以前は従業員が1日に3回、計1時間を床掃除に費やしていた。ロボットにすべて任せている今は、掃除の回数を1日5回に増やしている。掃除後の床の輝度は人が行ったときと比べても遜色ないという。一方の従業員は、別の仕事に時間を振り向けることができるようになった。

山王大森駅前店の店長は、「ここは省人化店舗で1人でレジや発注を回すこともあるので、ロボットが掃除してくれるとすごく助かる」と話す。

ロボットの「頭」は小型モニターで、ちゃっかり商品の宣伝もする。「胴体」には商品の陳列棚もついている。約20個のセンサーで来店客や棚などを巧みによけながら、直線的な動きで掃除を進めていく。ロボットは直営300店への導入が目標となっており、AIカメラの搭載も検討されている。

二人三脚の店舗デジタル化

店のバックヤードをのぞくと、店長がAI支援システムの「レイチェル」で、最近搭載された業務マニュアル閲覧機能の確認を行っていた。

店長「レジの返金対応を教えて」

レイチェル「こちらの内容がみつかりました」

マニュアルが画面に即座に表示される。記者が「前日のシュークリームの売り上げを教えて」と質問してみた。

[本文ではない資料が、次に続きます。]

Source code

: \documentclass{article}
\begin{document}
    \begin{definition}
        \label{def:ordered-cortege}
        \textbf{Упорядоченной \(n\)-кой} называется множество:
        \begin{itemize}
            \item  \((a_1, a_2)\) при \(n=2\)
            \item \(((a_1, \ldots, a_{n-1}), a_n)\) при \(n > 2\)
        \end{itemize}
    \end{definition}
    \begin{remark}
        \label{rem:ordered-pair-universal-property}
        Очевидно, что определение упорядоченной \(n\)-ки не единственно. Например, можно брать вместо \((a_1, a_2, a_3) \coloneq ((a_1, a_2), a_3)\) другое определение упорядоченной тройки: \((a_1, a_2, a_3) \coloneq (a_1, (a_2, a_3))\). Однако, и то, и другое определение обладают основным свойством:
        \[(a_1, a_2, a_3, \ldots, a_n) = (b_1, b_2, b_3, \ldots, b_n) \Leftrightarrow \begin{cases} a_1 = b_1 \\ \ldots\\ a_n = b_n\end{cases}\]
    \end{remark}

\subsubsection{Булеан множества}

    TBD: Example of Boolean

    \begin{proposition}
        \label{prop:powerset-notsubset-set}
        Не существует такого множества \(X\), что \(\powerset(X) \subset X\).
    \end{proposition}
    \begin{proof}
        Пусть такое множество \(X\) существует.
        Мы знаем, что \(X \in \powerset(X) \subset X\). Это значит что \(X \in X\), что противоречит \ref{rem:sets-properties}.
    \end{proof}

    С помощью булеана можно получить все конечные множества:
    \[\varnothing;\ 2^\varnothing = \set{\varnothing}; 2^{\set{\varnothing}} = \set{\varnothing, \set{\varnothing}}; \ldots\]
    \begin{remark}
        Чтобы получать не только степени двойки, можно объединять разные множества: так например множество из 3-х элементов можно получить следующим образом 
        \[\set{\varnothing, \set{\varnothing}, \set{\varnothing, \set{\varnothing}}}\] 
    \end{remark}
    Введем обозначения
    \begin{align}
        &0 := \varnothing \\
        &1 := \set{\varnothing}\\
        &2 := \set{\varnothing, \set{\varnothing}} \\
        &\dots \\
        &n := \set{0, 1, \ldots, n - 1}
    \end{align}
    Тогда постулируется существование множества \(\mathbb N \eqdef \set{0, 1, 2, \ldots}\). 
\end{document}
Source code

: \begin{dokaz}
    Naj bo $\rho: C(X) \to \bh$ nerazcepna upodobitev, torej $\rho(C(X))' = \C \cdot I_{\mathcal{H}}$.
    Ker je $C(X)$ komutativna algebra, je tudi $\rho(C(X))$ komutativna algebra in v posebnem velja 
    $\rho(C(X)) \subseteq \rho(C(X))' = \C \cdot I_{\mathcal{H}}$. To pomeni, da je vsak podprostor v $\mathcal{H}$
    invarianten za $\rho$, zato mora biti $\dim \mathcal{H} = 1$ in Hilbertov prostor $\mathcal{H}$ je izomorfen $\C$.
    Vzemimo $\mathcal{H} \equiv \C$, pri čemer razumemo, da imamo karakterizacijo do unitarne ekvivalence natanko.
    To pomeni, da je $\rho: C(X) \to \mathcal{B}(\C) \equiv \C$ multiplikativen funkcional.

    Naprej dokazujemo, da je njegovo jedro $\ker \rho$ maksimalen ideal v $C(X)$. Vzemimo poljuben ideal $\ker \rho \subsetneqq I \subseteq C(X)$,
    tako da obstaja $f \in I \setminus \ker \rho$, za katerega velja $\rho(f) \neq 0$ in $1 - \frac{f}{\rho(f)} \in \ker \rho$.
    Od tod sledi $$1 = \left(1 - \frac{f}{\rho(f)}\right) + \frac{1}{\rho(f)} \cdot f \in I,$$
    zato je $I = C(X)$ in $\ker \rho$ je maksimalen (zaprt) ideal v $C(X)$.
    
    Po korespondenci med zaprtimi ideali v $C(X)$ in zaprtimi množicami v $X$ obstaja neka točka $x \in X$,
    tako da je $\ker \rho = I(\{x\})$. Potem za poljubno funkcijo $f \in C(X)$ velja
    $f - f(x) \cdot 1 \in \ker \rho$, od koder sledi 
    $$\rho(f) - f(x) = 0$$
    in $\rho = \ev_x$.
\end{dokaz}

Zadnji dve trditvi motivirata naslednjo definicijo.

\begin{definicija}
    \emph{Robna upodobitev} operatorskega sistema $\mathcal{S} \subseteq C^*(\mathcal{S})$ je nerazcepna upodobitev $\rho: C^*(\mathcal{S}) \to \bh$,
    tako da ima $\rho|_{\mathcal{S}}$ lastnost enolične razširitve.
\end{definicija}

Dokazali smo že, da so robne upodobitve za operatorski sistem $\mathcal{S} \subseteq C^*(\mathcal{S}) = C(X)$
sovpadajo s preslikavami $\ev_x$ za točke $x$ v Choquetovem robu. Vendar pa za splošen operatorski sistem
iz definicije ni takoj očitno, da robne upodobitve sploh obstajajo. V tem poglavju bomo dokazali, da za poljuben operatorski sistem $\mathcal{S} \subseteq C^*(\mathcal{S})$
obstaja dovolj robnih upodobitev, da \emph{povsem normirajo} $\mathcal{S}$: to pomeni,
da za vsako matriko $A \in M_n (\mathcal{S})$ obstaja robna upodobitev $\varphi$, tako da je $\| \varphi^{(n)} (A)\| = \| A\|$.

「売り上げデータを確認してまいります。少々お待ちください…データは手元にございませんでした」。シュークリームのデータは搭載されていなかったが、勝手な質問にもレイチェルは真剣に対応してくれた。

ファミマ店舗のデジタル化は、伊藤忠商事の「第8カンパニー」と二人三脚で進む。繊維や金属など既存の7つのカンパニーは商品基軸の縦割り型の組織でビジネスを展開している。それに対して第8は、「マーケットイン」の発想で横串を通すビジネスの実現を目指して2019年に発足した。